Lançamento da Ateliê Editorial e Editora Unicamp Os Cadernos Anatômicos de Leonardo da Vinci reproduz os mais de 1200 desenhos anatômicos de Leonardo, distribuí­dos em 215 gravuras feitas em preto e branco. Conhecidas por sua extraordinária beleza e precisão, tais imagens antecederam, em muito, trabalhos análogos que viriam a aparecer até o século XVII. Na presente edição, as figuras foram dispostas em ordem cronológica com o objetivo de apresentar, passo a passo, o aprimoramento de Leonardo como anatomista. Além disso, para facilitar a apreensão dos conteúdos, elas foram organizadas em nove grandes áreas de estudo: Sistema Esquelético, Sistema Muscular, Anatomia Comparada, Sistema Cardiovascular, Sistema Nervoso, Sistema Respiratório, Sistema Digestório, Sistema Urogenital e Embriologia.
As anotações de Da Vinci que acompanham as imagens oscilam entre um tom descritivo e explicativo e outro um tanto quanto autobiográfico e anedótico. Tais textos foram traduzidos do italiano para o inglês pelos eméritos professores Charles D. O’Malley e John Bertrand de C. M. Saunders, responsáveis também pela introdução biográfica que avalia a posição de Leonardo no desenvolvimento histórico da anatomia e do desenho anatômico.
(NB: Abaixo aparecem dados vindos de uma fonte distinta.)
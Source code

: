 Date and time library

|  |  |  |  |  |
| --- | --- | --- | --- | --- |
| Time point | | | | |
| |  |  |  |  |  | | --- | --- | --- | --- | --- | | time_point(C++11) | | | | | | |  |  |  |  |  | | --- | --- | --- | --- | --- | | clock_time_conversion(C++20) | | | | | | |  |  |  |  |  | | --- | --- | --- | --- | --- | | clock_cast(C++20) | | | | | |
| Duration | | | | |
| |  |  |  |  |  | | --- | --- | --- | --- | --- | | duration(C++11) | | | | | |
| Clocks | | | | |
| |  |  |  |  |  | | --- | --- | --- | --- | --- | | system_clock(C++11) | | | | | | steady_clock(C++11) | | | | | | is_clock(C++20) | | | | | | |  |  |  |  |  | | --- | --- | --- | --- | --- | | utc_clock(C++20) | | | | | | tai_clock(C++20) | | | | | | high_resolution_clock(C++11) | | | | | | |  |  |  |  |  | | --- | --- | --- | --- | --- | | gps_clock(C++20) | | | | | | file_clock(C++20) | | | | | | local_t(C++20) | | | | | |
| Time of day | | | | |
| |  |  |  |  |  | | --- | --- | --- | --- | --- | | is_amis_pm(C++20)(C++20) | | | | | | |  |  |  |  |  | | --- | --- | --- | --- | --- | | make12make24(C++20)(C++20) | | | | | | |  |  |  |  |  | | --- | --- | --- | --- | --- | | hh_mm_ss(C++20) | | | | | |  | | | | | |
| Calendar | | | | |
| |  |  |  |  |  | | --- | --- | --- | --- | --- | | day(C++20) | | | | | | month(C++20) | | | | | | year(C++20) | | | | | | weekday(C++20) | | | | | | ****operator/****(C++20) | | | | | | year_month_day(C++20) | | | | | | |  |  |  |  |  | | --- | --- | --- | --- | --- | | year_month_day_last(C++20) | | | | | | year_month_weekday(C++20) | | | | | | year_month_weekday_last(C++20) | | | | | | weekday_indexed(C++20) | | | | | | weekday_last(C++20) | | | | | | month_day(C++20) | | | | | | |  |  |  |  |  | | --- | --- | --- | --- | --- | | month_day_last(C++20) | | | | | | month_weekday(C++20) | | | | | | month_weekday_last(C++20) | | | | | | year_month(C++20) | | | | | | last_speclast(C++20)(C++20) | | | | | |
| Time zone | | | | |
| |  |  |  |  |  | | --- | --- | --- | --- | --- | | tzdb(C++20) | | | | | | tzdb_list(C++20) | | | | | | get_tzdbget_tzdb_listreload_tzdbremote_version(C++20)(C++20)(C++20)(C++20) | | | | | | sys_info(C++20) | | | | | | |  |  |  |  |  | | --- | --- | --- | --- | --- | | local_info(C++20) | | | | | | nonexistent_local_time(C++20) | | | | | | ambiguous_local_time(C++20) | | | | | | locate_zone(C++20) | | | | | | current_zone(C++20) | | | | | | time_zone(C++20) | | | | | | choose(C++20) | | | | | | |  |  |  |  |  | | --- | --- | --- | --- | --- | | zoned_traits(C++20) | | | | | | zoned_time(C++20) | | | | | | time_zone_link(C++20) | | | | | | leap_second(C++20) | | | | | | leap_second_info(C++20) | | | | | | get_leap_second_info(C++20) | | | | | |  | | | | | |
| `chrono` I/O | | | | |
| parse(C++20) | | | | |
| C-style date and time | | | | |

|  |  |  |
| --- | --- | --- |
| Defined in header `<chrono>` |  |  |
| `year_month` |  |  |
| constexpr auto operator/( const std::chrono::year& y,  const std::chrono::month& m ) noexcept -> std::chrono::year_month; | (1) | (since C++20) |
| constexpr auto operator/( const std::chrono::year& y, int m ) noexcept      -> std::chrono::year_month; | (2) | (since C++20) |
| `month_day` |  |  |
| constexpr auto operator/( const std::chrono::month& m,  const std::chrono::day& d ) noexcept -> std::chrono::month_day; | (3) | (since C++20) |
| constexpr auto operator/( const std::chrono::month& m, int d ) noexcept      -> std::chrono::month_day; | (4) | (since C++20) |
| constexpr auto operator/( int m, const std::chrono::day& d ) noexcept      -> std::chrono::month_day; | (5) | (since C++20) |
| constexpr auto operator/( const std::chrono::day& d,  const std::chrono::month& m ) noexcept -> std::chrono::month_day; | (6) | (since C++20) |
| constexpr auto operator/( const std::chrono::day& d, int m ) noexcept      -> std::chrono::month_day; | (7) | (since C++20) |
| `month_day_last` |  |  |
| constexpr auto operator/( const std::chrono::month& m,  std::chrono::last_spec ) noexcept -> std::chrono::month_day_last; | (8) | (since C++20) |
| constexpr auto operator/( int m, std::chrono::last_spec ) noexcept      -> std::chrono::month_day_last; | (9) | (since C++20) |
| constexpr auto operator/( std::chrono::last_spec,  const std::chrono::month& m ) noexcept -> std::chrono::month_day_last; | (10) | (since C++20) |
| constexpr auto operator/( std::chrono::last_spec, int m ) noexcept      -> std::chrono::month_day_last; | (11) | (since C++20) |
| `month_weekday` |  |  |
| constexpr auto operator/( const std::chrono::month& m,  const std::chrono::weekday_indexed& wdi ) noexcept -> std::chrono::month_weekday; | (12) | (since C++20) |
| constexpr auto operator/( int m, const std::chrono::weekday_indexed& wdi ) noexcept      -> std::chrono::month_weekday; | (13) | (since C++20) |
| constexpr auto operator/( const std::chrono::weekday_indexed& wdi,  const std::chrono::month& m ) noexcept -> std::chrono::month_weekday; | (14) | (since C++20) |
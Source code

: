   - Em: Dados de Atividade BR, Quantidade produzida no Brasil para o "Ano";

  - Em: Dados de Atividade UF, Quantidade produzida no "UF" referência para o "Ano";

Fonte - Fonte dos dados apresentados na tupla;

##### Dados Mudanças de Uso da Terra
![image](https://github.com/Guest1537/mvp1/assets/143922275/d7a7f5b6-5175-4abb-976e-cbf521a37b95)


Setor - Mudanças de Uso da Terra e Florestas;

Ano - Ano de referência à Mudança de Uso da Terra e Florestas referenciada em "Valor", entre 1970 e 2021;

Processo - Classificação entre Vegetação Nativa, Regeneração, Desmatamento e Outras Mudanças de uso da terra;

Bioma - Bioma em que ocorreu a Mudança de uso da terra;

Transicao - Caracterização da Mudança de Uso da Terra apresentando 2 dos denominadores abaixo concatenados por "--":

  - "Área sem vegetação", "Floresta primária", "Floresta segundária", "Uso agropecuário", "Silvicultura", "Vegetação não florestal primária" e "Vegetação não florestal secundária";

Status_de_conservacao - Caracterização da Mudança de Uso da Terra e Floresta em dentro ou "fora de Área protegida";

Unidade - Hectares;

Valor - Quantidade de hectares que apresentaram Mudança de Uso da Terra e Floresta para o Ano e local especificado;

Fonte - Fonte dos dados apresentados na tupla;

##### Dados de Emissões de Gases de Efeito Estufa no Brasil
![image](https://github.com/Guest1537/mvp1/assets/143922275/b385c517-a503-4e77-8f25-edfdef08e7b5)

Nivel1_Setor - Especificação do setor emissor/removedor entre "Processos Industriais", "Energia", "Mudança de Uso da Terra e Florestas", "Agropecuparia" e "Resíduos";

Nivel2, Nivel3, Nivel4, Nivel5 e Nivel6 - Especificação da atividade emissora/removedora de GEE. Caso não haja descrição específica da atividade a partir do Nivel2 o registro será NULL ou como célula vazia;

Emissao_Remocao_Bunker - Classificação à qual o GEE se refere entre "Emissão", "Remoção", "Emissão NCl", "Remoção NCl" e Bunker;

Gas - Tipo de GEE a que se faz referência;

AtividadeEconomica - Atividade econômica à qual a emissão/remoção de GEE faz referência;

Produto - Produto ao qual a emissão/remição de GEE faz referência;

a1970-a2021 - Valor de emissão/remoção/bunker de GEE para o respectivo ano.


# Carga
Coube aos já premiados Pedro Carlos Piantino Lemos e Maria Cristina Vilhena Carnevale verter todo esse trabalho monumental para o português.
Artistas, ilustradores, médicos, estudantes, professores e apreciadores do gênio extraordinário de Leonardo vão encontrar nos mais de 1200 desenhos aqui apresentados a união perfeita entre arte e ciência. Cuidadosamente detalhados, precisos, belos e vibrantes, eles permanecem ainda hoje, após cinco séculos, entre as melhores representações anatômicas jamais feitas.